Jean Fraissinet est issu d’une des « grandes familles » marseillaises, une famille d’armateurs protestants. Il est le fils aîné d’Alfred Fraissinet (1855-1927), héritier et patron de la Compagnie marseillaise de navigation à vapeur. C’est selon son fils un protestant austère, intimidant, dreyfusard et très patriote. La mère de Jean Fraissinet, née Dora (ou Dorothée) Rose Henriette Naegely, est la fille d’un négociant en coton, protestant également, établi à Marseille et d’origine suisse. Le mariage a eu lieu en Suisse à Nyon en 1893. Ses grands-parents étaient un Français et une Suédoise, un Suisse et une Anglaise. Il est le petit-neveu d’Adolphe Fraissinet. Il passe son enfance dans une villa de Saint-Giniez (villa Valensole, avenue de la Canelle, Prado), entourée d’un vaste parc, éduqué par une gouvernante anglaise puis par un précepteur allemand. Il est élève au lycée Thiers de Marseille; sa mère exige que son précepteur aille attendre Jean et son frère à la sortie pour les conduire jusqu’à la voiture avec chauffeur, ce qui provoque les moqueries de ses camarades. Après le départ du précepteur, il est pensionnaire dans un établissement privé laïc mais chrétien, le collège de Normandie, fondé à Mont-Cauvaire, près de Clères en 1902 par des industriels sur le modèle des collèges britanniques. Il y est élève d’octobre 1909 à juillet 19109.

Il gagne ensuite Paris où il s’inscrit à la faculté de droit en 1911. Il fréquente alors le « Tout-Paris de la fête », de la Belle Époque. Il est licencié en droit et diplômé de l’École libre des sciences politiques (promotion 1914), comme beaucoup d’héritiers de la grande bourgeoisie.
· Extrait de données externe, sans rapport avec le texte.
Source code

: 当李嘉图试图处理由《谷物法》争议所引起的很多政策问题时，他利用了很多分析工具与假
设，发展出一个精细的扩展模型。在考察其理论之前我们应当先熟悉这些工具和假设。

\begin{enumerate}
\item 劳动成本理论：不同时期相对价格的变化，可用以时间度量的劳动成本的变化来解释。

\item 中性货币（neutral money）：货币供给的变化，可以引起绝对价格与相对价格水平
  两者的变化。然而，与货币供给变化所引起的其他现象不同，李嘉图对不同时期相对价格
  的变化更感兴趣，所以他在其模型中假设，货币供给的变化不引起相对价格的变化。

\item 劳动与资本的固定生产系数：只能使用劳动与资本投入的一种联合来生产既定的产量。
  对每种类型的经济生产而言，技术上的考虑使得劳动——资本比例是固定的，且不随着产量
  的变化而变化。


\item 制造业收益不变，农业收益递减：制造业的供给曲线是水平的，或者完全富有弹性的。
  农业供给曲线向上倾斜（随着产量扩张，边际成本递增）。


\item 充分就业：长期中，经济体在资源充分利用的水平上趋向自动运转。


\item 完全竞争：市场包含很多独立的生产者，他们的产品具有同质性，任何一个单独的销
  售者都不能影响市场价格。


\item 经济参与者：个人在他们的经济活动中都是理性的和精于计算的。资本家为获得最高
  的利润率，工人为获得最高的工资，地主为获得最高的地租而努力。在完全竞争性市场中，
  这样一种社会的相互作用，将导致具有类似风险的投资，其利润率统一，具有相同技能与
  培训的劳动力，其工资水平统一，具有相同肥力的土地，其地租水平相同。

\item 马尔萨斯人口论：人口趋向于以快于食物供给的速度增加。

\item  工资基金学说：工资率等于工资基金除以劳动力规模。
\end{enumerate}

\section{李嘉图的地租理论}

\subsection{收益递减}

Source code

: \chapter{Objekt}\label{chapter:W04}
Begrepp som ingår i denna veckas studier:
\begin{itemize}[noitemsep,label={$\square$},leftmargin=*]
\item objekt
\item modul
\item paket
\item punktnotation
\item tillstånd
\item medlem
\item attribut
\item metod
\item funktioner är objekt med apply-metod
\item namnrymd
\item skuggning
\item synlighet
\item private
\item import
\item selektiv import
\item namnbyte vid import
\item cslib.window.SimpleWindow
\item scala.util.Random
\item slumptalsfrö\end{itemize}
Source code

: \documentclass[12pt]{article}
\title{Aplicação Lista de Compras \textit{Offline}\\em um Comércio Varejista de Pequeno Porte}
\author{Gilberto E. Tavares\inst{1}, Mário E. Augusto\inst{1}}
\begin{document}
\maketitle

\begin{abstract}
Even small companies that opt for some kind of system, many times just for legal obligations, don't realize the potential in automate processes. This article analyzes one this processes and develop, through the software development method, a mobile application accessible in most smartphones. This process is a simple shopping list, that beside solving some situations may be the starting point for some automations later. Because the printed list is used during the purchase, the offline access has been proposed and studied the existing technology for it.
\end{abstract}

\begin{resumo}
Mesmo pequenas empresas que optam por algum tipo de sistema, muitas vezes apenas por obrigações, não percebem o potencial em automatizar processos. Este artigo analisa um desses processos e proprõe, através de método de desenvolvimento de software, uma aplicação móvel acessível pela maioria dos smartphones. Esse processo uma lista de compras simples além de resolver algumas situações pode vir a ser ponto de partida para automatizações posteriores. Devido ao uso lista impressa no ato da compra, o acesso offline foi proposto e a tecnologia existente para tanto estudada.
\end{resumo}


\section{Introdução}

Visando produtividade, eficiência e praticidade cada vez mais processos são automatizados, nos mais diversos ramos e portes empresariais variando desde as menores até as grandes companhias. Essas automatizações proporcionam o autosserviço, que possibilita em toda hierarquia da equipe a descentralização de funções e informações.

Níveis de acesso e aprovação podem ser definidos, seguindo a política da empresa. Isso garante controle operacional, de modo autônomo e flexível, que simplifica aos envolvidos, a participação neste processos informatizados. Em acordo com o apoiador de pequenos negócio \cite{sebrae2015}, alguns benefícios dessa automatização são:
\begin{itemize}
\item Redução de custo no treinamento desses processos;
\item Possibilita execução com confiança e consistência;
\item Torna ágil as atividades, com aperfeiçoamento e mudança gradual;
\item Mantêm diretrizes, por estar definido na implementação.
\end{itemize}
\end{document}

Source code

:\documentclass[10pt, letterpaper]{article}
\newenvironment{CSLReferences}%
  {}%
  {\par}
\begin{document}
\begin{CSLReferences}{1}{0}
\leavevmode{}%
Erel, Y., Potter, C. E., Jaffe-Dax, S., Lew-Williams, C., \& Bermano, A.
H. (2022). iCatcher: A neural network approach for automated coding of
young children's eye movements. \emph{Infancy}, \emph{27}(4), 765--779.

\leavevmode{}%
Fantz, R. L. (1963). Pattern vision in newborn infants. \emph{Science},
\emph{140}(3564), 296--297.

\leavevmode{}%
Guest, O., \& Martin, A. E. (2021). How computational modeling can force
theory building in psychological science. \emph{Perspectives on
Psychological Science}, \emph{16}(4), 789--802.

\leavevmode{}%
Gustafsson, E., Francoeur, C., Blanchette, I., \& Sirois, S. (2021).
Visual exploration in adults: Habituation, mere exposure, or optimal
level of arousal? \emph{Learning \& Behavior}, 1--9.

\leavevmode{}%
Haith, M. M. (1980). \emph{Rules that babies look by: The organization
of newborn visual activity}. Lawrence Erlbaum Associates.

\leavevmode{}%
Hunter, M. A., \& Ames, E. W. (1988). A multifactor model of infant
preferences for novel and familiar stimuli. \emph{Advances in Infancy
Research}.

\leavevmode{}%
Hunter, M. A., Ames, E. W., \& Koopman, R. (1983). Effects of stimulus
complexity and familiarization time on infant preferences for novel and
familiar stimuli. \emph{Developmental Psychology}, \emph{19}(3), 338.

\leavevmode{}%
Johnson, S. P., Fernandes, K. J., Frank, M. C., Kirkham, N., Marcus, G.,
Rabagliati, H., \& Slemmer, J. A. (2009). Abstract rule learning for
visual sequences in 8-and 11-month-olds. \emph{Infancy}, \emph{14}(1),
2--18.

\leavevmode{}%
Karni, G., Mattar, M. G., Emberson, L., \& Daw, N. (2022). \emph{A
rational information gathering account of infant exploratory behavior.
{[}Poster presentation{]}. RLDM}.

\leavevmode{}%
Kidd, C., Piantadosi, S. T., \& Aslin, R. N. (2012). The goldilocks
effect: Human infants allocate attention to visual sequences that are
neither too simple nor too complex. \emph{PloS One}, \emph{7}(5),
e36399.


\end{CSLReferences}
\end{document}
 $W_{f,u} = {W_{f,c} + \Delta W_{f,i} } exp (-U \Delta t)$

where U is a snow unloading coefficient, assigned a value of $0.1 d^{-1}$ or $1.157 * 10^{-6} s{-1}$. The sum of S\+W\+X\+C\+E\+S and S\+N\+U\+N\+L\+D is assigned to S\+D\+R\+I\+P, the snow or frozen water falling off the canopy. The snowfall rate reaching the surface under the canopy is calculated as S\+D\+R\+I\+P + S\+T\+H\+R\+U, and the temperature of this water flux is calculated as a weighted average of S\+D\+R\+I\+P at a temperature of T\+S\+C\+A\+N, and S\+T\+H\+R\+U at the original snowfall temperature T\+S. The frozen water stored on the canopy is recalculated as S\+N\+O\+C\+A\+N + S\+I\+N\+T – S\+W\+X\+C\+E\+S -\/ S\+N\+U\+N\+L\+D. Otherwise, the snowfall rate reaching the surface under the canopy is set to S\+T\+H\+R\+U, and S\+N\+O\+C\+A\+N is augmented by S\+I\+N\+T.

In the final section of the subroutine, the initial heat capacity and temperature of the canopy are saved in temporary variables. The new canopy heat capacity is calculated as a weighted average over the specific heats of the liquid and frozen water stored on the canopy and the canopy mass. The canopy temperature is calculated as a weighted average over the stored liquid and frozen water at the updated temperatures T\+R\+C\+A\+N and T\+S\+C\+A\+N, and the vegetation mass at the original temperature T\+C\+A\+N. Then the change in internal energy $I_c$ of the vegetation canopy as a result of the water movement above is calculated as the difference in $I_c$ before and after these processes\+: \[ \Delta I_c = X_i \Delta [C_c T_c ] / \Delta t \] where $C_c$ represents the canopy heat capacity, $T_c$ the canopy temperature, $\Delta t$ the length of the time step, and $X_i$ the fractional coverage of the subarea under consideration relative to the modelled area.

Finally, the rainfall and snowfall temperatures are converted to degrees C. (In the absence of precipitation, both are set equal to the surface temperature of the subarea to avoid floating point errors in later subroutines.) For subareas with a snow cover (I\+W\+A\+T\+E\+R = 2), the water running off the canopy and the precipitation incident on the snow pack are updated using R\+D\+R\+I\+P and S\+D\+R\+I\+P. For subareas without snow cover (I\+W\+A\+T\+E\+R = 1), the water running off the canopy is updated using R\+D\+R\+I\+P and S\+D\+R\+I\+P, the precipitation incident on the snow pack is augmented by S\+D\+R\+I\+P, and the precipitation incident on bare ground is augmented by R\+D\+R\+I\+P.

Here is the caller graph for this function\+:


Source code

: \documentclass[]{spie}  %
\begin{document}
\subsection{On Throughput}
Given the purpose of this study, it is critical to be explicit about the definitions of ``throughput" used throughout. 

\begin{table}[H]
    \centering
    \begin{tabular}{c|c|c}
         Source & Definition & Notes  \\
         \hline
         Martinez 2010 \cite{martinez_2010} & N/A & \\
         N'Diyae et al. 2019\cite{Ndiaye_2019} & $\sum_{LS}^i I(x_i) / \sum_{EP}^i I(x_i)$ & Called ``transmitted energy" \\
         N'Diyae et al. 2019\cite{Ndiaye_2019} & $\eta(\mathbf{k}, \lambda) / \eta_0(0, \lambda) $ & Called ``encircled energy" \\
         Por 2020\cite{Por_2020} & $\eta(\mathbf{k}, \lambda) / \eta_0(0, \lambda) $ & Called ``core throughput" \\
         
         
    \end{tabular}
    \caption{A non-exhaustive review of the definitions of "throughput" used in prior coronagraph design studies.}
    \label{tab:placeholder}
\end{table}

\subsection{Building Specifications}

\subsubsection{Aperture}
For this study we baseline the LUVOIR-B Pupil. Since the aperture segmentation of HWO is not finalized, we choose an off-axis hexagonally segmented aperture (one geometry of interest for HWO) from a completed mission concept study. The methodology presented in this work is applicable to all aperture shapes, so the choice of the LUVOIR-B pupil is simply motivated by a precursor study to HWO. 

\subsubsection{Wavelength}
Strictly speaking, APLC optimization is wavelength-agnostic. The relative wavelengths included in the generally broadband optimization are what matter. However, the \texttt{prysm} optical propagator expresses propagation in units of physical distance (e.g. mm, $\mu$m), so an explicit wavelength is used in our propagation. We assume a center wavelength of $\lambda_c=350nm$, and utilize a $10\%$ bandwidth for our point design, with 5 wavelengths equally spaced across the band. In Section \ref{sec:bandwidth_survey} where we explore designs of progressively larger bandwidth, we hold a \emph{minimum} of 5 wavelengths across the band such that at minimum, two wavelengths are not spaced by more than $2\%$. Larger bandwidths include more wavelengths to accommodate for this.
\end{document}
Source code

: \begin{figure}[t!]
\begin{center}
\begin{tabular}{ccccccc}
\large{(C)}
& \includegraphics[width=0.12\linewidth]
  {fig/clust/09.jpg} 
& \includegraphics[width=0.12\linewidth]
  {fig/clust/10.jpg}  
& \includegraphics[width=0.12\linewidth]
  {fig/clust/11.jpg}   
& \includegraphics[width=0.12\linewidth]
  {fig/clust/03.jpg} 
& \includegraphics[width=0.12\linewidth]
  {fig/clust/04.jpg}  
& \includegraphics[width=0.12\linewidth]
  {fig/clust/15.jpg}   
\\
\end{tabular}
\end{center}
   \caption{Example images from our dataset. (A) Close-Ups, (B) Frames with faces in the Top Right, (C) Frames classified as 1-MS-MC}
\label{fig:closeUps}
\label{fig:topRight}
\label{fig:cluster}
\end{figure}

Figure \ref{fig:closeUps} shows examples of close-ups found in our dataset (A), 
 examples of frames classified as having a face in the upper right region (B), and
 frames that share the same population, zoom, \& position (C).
Après avoir servi dans le 6e régiment de hussards, Fraissinet est transféré dans l’aviation en 1916. Après une formation de pilote, il reçoit son brevet de pilote militaire, le 4 novembre 1916. Après une formation complémentaire, il est affecté à l’escadrille N57, le 12 mars 1917, une unité dans laquelle il reste jusqu’à la fin de la guerre. Il s’y lie d’amitié avec le duc Joseph Pozzo di Borgo, qui va être un de ses « meilleurs et plus solides amis ». Sous-lieutenant, il remporte sa première victoire aérienne le 24 septembre 1917, sur un Albatros C 1, qu’il abat au-dessus du fort de la Pompelle, avec l’aide d’A. Bertrand et de Charles Nuville. Il devra ensuite attendre le 12 avril 1918, pour remporter un nouveau succès, sur un Aviatik C. Il partage cette victoire avec Georges Mazimann, et l’as Marcel Noguès. Vingt jours plus tard, le 2 mai 1918, il abat un nouvel Aviatik C au-dessus de Domart-sur-la-Luce. Sa série de succès aériens continuera en mai et octobre 1918, période pendant laquelle il remporte cinq nouvelles victoires. Le 1er octobre 1918, il inscrit son seul doublé de la guerre à cinq minutes d’intervalle en abattant deux avions allemands. À 18 h, il abat un Halberstadt C au-dessus d’Aure et, à 18 h 5, un second Halberstadt C au-dessus de Sommepy-Tahure. Il est libéré de ses obligations militaires le 7 octobre 1919. Il termine la Grande Guerre au grade de lieutenant de réserve avec huit victoires aériennes homologuées, et il est décoré de la Légion d’honneur à titre militaire10 et de la Croix de Guerre, avec 7 palmes et 7 citations, dont plusieurs à l’ordre de l’armée.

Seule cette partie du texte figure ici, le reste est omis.